Sebagai bentuk dukungan terhadap adat itu, jauh-jauh hari masyarakat sudah mempersiapkan kebutuhan rumah tangganya seperti sayur-mayur dan lauk-pauknya. Setidaknya, segala kebutuhan itu mereka sudah siapkan untuk kebutuhan selama empat hari ke depan. Baru selepas berpantang masyarakat boleh keluar masuk kampung atau menjalankan aktivitas seperti biasanya.
Ketika pantang sudah ditentukan, prosesi berikutnya adalah mengantarkan 4 ancok itu. Saat mengantarkan ancok, beberapa warga akan dibagi berdasarkan jumlah ancok itu. Ada yang bertugas mengantarkan ke sungai, awal dan ujung kampung, serta tempat keramat lainnya. Sepulang dari mengantarkan ancok, akan dilanjutkan dengan ritual memanggil semangat orang-orang kampung.
Prosesi memanggil semangat ini dilaksanakan di pondok yang telah disediakan khusus untuk buatkan ritual, dan diikuti semua warga. Sesudah itu, 7 potong babi dibagikan kepada warga secara merata kepada semua warga kampung yang hadir. Pembagian babi ini bermaksud agar semua warga kampung selamat dari mara-bahaya, terhindar dari segala gangguan, dan tidak mengalami berbagai kesulitan dalam berumah tangga.
Hingga kini, tradisi adat pantakng (pantang), masih terus dilestarikan oleh masyarakat adat Dayak Ribun, Desa Kampuh. Bagi mereka, tradisi harus tetap ditegakkan demi terciptannya masyarakat yang aman, damai, rukun, dan tentram. Masyarakat yang damai, rukun, aman dan tentram itu adalah masyarakat yang cinta dengan kehidupan. Cinta tidak hanya pada sesama manusia, tapi juga cinta terhadap semua makhluk yang ada di bumi ini.

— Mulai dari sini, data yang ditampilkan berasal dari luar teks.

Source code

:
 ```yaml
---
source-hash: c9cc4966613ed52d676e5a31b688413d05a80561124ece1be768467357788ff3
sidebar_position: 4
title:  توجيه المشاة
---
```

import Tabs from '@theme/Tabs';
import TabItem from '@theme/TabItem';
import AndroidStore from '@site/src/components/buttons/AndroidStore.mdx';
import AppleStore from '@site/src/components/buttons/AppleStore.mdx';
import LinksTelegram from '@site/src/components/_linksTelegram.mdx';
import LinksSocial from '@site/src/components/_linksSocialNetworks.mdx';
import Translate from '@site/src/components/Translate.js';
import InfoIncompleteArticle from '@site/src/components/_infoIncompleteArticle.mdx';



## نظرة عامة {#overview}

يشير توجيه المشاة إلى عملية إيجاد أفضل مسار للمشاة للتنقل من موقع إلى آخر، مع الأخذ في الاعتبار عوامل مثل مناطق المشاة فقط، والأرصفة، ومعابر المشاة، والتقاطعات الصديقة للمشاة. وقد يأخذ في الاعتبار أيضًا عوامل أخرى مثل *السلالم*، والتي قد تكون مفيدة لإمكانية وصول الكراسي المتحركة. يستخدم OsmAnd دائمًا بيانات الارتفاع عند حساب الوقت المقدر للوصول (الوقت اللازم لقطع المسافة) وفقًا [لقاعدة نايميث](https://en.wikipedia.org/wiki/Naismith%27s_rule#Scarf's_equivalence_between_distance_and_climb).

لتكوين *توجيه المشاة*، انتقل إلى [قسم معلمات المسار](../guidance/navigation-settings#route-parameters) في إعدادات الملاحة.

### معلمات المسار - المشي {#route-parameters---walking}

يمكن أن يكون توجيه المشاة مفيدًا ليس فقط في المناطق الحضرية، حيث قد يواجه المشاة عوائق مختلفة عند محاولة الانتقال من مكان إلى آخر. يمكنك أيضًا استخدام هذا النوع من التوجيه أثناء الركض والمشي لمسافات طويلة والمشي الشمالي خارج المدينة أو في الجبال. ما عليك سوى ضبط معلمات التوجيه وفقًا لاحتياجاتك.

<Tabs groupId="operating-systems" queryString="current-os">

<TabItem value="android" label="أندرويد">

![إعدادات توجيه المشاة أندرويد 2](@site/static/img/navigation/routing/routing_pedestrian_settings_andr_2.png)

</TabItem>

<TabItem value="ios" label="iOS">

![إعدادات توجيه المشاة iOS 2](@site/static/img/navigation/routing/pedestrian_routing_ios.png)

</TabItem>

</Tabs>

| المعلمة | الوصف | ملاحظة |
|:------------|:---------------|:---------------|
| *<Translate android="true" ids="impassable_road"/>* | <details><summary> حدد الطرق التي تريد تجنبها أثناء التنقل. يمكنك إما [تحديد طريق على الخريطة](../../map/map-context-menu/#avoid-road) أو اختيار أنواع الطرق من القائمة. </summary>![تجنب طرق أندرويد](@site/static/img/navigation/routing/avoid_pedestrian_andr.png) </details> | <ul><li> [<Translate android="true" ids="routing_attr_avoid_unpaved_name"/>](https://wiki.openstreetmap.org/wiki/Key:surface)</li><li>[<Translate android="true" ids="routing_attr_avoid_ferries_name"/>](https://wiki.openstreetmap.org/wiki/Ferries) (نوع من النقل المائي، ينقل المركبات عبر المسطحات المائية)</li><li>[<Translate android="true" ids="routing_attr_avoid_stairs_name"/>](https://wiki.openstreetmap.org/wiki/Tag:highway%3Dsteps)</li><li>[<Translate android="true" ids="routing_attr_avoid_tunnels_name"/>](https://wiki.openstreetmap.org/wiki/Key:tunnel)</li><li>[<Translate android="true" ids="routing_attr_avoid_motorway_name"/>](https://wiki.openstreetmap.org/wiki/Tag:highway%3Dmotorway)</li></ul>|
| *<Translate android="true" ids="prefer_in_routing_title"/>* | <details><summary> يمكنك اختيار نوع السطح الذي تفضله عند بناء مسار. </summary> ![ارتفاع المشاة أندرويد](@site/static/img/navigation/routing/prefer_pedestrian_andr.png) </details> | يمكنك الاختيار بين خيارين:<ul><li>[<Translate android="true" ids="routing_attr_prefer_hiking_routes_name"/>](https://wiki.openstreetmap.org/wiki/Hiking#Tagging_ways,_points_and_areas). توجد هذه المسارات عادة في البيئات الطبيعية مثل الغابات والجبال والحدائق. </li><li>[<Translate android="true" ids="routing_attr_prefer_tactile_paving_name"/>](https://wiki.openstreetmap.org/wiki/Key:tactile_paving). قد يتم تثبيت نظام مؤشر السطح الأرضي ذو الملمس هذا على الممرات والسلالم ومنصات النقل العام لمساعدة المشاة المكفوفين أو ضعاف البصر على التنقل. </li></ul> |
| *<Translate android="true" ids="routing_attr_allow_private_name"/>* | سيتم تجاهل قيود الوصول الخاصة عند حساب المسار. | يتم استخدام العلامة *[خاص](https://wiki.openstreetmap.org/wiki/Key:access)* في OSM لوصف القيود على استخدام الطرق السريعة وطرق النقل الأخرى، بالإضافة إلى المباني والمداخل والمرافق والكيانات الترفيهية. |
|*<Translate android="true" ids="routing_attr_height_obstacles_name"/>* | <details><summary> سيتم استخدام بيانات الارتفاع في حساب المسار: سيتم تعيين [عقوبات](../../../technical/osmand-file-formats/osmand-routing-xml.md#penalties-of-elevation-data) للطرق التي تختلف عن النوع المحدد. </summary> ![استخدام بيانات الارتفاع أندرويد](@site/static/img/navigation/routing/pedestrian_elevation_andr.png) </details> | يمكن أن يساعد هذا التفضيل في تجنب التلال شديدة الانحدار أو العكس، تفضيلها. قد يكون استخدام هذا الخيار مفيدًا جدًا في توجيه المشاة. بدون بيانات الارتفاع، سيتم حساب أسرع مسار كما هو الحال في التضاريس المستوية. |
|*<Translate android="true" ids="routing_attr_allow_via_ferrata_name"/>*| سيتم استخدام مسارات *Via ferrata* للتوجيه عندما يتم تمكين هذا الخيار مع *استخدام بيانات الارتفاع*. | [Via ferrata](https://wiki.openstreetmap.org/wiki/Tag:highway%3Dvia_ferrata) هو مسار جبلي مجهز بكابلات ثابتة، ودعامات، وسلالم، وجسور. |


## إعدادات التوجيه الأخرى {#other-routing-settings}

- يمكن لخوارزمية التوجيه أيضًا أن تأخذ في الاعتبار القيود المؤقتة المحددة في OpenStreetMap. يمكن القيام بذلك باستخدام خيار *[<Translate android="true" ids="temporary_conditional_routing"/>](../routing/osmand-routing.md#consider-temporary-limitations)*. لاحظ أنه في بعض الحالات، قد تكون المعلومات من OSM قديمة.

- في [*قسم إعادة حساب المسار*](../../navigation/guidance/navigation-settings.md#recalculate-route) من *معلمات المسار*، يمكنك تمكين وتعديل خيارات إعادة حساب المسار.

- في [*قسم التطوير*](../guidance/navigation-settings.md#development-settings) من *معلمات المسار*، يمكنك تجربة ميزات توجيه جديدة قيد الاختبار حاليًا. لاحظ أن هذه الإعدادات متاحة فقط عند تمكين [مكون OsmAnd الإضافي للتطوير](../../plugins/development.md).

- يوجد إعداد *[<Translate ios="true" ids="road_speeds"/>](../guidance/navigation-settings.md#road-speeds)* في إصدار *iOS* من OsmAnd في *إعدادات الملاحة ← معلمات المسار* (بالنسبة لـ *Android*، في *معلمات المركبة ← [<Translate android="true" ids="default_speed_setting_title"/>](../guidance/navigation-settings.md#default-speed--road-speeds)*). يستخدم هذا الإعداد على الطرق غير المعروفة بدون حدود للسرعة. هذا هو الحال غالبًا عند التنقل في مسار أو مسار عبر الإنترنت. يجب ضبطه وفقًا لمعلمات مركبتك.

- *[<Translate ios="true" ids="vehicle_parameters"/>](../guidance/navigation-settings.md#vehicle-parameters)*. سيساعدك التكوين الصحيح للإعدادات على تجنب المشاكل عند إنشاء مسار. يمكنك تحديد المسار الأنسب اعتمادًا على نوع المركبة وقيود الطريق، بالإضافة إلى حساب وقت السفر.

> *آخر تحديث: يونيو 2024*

Manusia diciptakan Tuhan untuk menjaga dan melestarikannya. Demikian juga dengan adanya tradisi Pantakng yang sudah dilakukan oleh Dayak Ribun. Hal itu merupakan bentuk cinta dan penghormatan Mereka terhadap alam. Agar alam yang menjadi rumah kita ini, menjadi rumah yang nyaman dihuni dan ditempatkan sebagai keberlangsungan hidup.
Kini, kerusakan Alam berada dalam ranah yang sangat mengawatirkan. Alam lantas memiliki perspektif kedirian yang harus didengarkan. Alam memiliki nilai, suara, bisikan, dan kearifan yang harus digali dan disimak (Riyanto, 2013:31). Kepekaan terhadap alam dalam sejarah hidup manusia itu sangat penting. Alam adalah ibu dari hidup manusia.
Ritual pantakng adalah senjata penghormatan manusia Dayak kepada Alam. pantakng segala hal itu salah satu dari diri manusia untuk menahan diri untuk tidak menguasai alam dengan sesukanya. Sehingga Adat Pantakng merupakan bagian dari keseimbangan.